* Aim of the exercise: Each line of the entries that mentions the string "paragraph" needs to be reported.

(Plain-text document sources)
──────

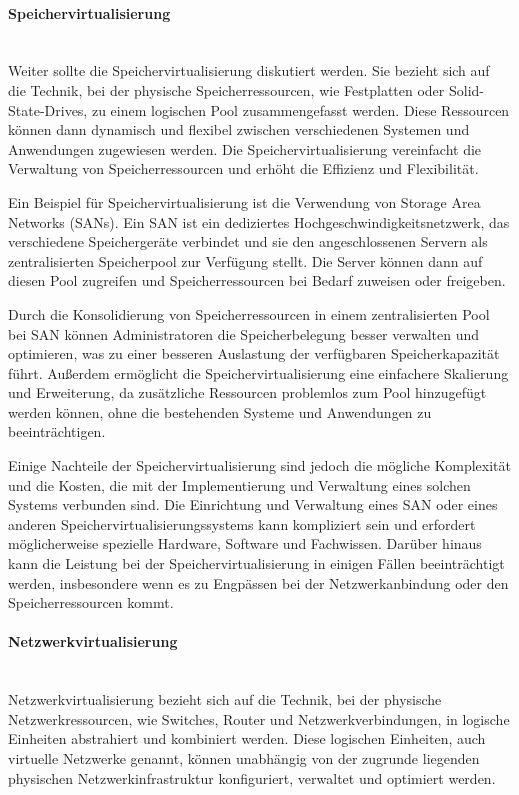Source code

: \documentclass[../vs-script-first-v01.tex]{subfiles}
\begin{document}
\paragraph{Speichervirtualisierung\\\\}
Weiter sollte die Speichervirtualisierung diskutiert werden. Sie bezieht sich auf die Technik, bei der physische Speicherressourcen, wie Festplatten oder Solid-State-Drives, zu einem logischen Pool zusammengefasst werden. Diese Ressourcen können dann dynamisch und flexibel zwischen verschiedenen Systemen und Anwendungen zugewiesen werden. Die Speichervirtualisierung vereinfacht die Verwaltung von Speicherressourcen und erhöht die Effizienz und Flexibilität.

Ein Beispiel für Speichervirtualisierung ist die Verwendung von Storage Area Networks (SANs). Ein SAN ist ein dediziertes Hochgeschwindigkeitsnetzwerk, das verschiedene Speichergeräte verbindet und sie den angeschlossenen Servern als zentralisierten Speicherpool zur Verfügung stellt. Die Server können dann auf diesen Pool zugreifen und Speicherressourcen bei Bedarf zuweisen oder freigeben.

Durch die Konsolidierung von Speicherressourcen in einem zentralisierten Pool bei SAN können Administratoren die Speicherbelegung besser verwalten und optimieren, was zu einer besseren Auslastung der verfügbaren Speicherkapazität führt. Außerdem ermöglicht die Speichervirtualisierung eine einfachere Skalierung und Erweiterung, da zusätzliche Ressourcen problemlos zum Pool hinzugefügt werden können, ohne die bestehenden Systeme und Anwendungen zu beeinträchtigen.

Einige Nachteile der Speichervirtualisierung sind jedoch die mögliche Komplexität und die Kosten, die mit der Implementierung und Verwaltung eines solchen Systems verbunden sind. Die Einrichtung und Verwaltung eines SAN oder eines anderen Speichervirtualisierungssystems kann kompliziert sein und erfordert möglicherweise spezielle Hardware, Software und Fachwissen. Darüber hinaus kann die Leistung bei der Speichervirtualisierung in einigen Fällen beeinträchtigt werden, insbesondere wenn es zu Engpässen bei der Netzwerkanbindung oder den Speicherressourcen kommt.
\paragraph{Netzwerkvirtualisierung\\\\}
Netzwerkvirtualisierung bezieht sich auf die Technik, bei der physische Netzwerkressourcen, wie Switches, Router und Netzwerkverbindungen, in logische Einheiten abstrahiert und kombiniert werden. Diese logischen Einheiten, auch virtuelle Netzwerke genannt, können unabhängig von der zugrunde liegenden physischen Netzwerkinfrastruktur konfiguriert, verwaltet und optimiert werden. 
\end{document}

──────

* Your solution:
\paragraph{Speichervirtualisierung\\\\}
\paragraph{Netzwerkvirtualisierung\\\\}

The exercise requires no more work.